# Your instructions
In the records below, find the line containing "Meu objetivo é". Output it and every line after it to the end, unchanged, with no pictures.

# Supplied data
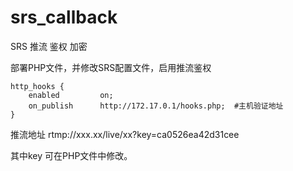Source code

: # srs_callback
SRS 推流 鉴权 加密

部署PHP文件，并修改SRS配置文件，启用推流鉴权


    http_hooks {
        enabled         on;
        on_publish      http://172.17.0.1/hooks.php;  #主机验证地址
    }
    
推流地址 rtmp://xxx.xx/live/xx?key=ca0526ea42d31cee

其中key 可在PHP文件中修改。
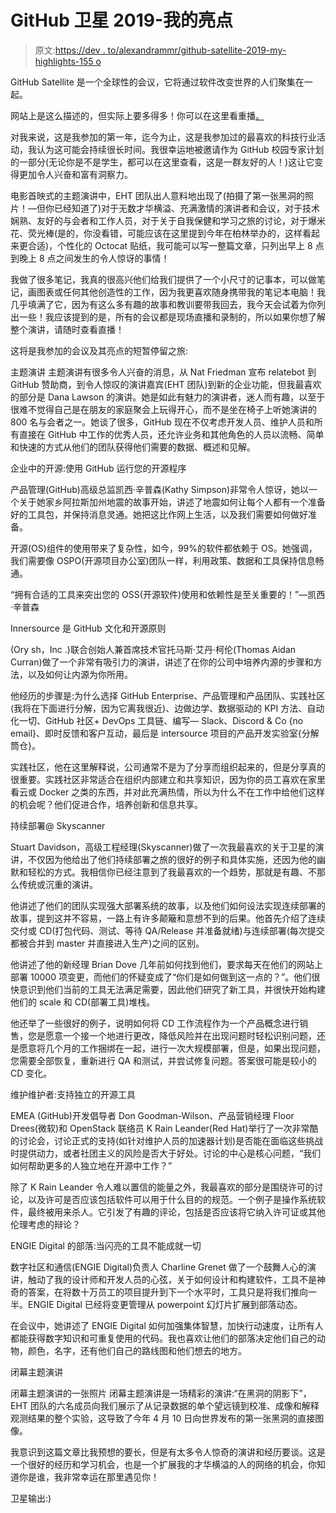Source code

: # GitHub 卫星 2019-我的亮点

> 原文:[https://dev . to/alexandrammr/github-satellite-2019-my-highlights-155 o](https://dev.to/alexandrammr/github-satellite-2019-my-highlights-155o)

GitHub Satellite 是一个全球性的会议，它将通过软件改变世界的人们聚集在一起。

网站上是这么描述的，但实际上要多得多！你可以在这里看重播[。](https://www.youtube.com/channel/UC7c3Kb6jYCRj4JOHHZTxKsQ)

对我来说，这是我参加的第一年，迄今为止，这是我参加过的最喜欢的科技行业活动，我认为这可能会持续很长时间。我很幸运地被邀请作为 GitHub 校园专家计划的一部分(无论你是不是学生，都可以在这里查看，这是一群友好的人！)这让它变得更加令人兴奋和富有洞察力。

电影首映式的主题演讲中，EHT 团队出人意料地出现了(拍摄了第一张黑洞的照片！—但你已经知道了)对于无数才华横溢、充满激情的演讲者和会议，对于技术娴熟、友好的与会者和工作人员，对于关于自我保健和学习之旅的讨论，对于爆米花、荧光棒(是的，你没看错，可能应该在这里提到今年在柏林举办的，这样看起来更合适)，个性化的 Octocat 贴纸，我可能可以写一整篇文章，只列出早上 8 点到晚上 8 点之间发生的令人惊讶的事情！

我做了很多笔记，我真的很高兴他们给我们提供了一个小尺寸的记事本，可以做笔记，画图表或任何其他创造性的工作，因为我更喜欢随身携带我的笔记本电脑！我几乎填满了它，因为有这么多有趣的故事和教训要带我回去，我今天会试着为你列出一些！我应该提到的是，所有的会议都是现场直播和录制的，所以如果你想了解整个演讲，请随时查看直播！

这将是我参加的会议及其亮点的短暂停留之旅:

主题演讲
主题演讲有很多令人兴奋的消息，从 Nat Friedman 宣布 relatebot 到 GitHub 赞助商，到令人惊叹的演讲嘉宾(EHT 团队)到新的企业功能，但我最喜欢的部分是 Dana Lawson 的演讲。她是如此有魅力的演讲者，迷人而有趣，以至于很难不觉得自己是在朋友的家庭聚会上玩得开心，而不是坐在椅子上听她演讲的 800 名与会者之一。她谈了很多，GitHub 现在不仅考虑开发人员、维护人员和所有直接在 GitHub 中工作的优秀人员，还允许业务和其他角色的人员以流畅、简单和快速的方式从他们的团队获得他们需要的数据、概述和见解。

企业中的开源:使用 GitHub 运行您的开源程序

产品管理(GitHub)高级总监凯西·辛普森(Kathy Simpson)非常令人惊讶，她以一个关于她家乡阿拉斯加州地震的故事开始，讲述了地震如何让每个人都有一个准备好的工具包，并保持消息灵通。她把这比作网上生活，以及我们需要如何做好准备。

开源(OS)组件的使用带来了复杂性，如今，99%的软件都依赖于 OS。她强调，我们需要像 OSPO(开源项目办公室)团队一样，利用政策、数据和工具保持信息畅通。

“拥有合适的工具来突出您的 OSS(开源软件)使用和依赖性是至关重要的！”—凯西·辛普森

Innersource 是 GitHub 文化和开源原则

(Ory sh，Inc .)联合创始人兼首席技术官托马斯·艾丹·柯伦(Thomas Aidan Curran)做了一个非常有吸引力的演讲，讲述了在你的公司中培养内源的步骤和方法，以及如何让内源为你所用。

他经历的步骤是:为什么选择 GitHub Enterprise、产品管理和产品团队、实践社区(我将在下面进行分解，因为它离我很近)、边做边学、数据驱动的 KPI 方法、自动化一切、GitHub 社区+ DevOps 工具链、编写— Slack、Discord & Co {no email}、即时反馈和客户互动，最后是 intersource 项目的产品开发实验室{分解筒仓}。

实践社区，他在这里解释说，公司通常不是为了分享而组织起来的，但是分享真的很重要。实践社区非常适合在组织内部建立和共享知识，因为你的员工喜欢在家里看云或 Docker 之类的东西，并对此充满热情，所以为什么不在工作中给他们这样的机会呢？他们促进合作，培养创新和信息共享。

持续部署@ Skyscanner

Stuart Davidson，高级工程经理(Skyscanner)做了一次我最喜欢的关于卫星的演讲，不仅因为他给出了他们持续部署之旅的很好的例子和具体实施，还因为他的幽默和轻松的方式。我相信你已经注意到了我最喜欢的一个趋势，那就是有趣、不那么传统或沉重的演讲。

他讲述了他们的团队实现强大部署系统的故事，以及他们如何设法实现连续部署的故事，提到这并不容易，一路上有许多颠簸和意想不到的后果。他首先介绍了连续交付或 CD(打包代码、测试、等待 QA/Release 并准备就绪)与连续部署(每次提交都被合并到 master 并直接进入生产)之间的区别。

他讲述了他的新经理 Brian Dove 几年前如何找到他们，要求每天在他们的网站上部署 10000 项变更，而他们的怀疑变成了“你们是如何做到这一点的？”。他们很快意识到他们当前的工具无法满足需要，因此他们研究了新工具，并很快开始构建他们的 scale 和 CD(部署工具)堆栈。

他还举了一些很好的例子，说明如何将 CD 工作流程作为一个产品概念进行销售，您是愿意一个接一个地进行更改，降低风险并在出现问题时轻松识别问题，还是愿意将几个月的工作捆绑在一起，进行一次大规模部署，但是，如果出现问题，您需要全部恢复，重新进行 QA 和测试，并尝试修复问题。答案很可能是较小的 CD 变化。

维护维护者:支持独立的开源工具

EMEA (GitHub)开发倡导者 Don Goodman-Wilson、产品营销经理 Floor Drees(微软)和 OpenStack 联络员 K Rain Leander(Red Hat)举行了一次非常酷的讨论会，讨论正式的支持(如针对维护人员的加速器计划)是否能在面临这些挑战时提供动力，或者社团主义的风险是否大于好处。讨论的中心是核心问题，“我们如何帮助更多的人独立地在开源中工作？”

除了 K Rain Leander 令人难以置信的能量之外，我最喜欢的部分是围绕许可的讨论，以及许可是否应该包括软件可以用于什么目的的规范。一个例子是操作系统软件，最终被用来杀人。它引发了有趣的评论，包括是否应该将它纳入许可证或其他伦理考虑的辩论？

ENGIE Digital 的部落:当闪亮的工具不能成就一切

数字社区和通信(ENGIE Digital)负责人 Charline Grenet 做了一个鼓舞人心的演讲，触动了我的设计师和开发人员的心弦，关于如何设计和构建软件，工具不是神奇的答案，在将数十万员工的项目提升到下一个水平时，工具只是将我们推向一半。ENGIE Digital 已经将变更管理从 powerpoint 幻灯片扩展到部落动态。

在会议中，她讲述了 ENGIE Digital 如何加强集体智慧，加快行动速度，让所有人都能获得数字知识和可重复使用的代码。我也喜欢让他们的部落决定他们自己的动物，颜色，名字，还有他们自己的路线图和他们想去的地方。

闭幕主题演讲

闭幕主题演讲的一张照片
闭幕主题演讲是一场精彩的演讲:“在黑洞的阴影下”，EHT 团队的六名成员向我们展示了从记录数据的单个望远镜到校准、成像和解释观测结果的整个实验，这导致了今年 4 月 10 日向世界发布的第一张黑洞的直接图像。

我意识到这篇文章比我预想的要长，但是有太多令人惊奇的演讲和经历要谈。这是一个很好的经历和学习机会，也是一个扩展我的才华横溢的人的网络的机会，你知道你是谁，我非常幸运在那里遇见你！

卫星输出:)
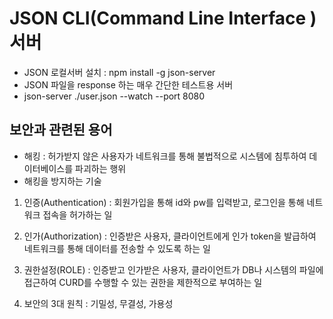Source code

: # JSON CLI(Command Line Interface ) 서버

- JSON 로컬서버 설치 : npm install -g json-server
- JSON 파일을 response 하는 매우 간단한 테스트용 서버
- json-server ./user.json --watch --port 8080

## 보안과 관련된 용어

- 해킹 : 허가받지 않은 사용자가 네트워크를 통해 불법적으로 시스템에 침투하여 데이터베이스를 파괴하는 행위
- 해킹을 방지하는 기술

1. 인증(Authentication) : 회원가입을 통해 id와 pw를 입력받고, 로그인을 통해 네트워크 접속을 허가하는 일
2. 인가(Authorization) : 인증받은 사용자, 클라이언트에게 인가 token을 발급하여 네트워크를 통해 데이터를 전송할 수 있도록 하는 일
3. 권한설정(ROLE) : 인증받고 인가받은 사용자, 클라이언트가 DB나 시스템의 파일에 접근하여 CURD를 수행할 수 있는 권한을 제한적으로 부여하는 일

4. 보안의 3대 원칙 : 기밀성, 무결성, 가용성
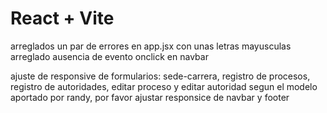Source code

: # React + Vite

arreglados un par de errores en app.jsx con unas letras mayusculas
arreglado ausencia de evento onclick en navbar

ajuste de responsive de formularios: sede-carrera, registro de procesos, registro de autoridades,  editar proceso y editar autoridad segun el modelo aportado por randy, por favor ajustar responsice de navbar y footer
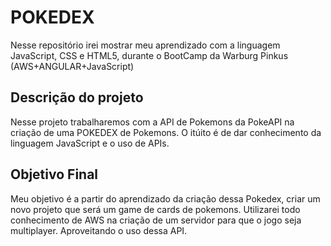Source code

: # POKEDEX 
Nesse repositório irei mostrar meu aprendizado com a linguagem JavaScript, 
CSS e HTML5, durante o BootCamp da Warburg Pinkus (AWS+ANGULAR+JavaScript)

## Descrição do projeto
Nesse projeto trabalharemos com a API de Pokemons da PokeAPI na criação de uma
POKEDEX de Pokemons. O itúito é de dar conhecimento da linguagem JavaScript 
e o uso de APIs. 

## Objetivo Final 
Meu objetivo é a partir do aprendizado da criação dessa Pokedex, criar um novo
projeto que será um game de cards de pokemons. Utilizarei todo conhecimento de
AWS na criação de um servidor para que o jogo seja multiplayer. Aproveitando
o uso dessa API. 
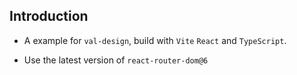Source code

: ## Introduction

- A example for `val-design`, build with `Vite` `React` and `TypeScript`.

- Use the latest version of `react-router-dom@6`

# Answer space
Meu objetivo é a partir do aprendizado da criação dessa Pokedex, criar um novo
projeto que será um game de cards de pokemons. Utilizarei todo conhecimento de
AWS na criação de um servidor para que o jogo seja multiplayer. Aproveitando
o uso dessa API. 
Source code

: ## Introduction

- A example for `val-design`, build with `Vite` `React` and `TypeScript`.

- Use the latest version of `react-router-dom@6`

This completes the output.